Like in the past, the Garante has taken steps in many different sectors both following claims or complaints lodged by citizens, associations, trade associations and professional rolls, and on its own motion.
The available data show that the Garante is a peculiar Authority among the so-called independent authorities.
The most striking peculiarity has to do with the "symbiotic" relationship between the Garante and "privacy" issues, which are focussed on citizens' fundamental right to the protection of their personal data.
The Garante's tasks do not consist in regulating a specific sector.
In fact, our tasks consist in fostering and facilitating the absorption and incorporation of a new approach to the handling of personal information by a wide-ranging gamut of entities. Ultimately, we are required to contribute not only to ensuring respect for dignity and freedoms of individuals, but also to strengthening the democratic texture of our country.
The complexity and multifariousness of our activities result from the cross-sectoral, wide-ranging issues we are required to address.
This can account for the large amount of decisions, opinions, and provisions issued in the past year as well as for the many decisions related to our supervisory, regulatory, and proactive functions in respect of public and private decision-makers.
Here are some figures: in 2005, the Garante's collegiate panel adopted 724 provisions, which also included the handling of 634 complaints. Taking account of some cases that were dealt with in the past year and finalised recently, we replied to 1,633 claims and reports and to 364 requests for information or clarification. 31 opinions were rendered on regulatory measures drafted by Government; 61 draft regulations were adopted on the processing of sensitive data by public administrative agencies. Over one hundred general provisions were issued, including the renewal of seven general authorisations for the processing of sensitive data.

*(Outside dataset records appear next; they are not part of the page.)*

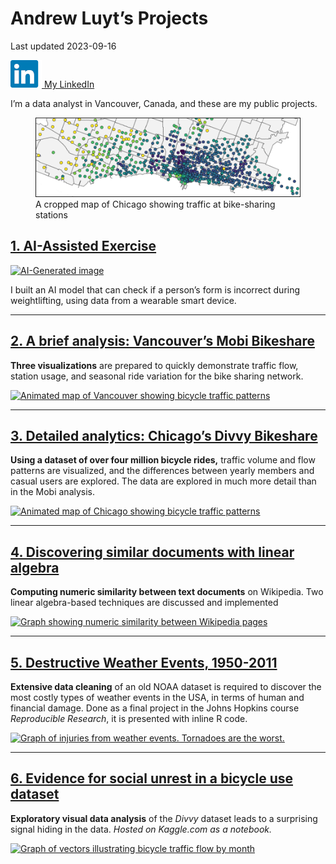 Andrew Luyt’s Projects
================
Last updated 2023-09-16

<a href="https://www.linkedin.com/in/andrew-luyt/" target="_blank"><img
src="img/li-icon.png" alt="LinkedIn icon" /> My LinkedIn</a>

I’m a data analyst in Vancouver, Canada, and these are my public
projects.

<figure>
<img src="./img/chicago-crop-banner2.png"
alt="A cropped map of Chicago showing traffic at bike-sharing stations" />
<figcaption aria-hidden="true">A cropped map of Chicago showing traffic
at bike-sharing stations</figcaption>
</figure>

## [1. AI-Assisted Exercise](https://andrewluyt.github.io/accelerometer-predictions/)

[![AI-Generated
image](img/ai_exercise_small.png)](https://andrewluyt.github.io/accelerometer-predictions/)

I built an AI model that can check if a person’s form is incorrect
during weightlifting, using data from a wearable smart device.

------------------------------------------------------------------------

## [2. A brief analysis: Vancouver’s Mobi Bikeshare](https://andrewluyt.github.io/mobi-bikeshare-viz/)

**Three visualizations** are prepared to quickly demonstrate traffic
flow, station usage, and seasonal ride variation for the bike sharing
network.

[![Animated map of Vancouver showing bicycle traffic
patterns](./img/mobi-traffic-vectors.gif)](https://andrewluyt.github.io/mobi-bikeshare-viz/)

------------------------------------------------------------------------

## [3. Detailed analytics: Chicago’s Divvy Bikeshare](https://andrewluyt.github.io/divvy-bikeshare/)

**Using a dataset of over four million bicycle rides,** traffic volume
and flow patterns are visualized, and the differences between yearly
members and casual users are explored. The data are explored in much
more detail than in the Mobi analysis.

[![Animated map of Chicago showing bicycle traffic
patterns](https://andrewluyt.github.io/divvy-bikeshare/analysis-report_files/figure-gfm/all%20traffic%20flow%20mapped%20fine%20detail%20zoomed-1.gif)](https://andrewluyt.github.io/divvy-bikeshare/)

------------------------------------------------------------------------

## [4. Discovering similar documents with linear algebra](https://andrewluyt.github.io/document_dissimilarity/)

**Computing numeric similarity between text documents** on Wikipedia.
Two linear algebra-based techniques are discussed and implemented

[![Graph showing numeric similarity between Wikipedia
pages](https://andrewluyt.github.io/document_dissimilarity/document_dissim.png)](https://andrewluyt.github.io/document_dissimilarity/)

------------------------------------------------------------------------

## [5. Destructive Weather Events, 1950-2011](https://rpubs.com/agl/852813)

**Extensive data cleaning** of an old NOAA dataset is required to
discover the most costly types of weather events in the USA, in terms of
human and financial damage. Done as a final project in the Johns Hopkins
course *Reproducible Research*, it is presented with inline R code.

[![Graph of injuries from weather events. Tornadoes are the
worst.](./img/injuries-graph.png)](https://rpubs.com/agl/852813)

------------------------------------------------------------------------

## [6. Evidence for social unrest in a bicycle use dataset](https://www.kaggle.com/andyinverted/evidence-for-social-unrest-in-bicycle-usage-data)

**Exploratory visual data analysis** of the *Divvy* dataset leads to a
surprising signal hiding in the data. *Hosted on Kaggle.com as a
notebook.*

[![Graph of vectors illustrating bicycle traffic flow by
month](./img/unrest.png)](https://www.kaggle.com/andyinverted/evidence-for-social-unrest-in-bicycle-usage-data)
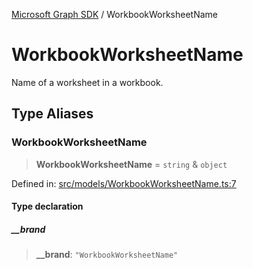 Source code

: [Microsoft Graph SDK](README.md) / WorkbookWorksheetName

# WorkbookWorksheetName

Name of a worksheet in a workbook.

## Type Aliases

### WorkbookWorksheetName

> **WorkbookWorksheetName** = `string` & `object`

Defined in: [src/models/WorkbookWorksheetName.ts:7](https://github.com/Future-Secure-AI/microsoft-graph/blob/main/src/models/WorkbookWorksheetName.ts#L7)

#### Type declaration

##### \_\_brand

> **\_\_brand**: `"WorkbookWorksheetName"`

Time and energy were devoted to listening to what industry, professionals, and consumers had to communicate.
We hope that privacy will be perceived as a plus in life, and this is why we started an analysis on the relationship between privacy and happiness.
We worked hard to equip the Garante with regulatory instruments that were indispensable in view of its operation, so as to strengthen its structure and organisation and afford enhanced safeguards to the citizens that turn to us.
We introduced innovative working methods on the basis of six-month plans as for both activities and inspections.
Two hundred inspections were carried out in 2005 and one hundred and forty-five in the first six months of this year. These figures testify to the importance the Garante attaches to such activities. We plan to continue working in this direction by further strengthening our co-operation with the Finance Police – an effective, valuable co-operation for which I wish to thank the Commander-in-Chief, all officers and those working with us.
Ladies and Gentlemen,
Together with my colleagues, Giuseppe Chiaravalloti, Mauro Paissan, and Giuseppe Fortunato, I hope I managed to present a summary, though exhaustive, picture of our activities, considerations, and objectives.
We wish to provide assurances to you, Mr. President, to Parliament and Government that we will never fail to discharge the tasks and duties entrusted to us.
The Garante is treading on the most sensitive ground in "very fast-changing societies" – the thin line separating democracy and freedom, on the one hand, from control and fear on the other hand.
The Garante is working to ensure that we all can continue to live in a community of free, responsible women and men, who are capable to use technology without becoming slaves to it and keen to shape up their security without giving up their human dignity.
We expect Parliament and Italy to trust us, and we are working to make trust possible.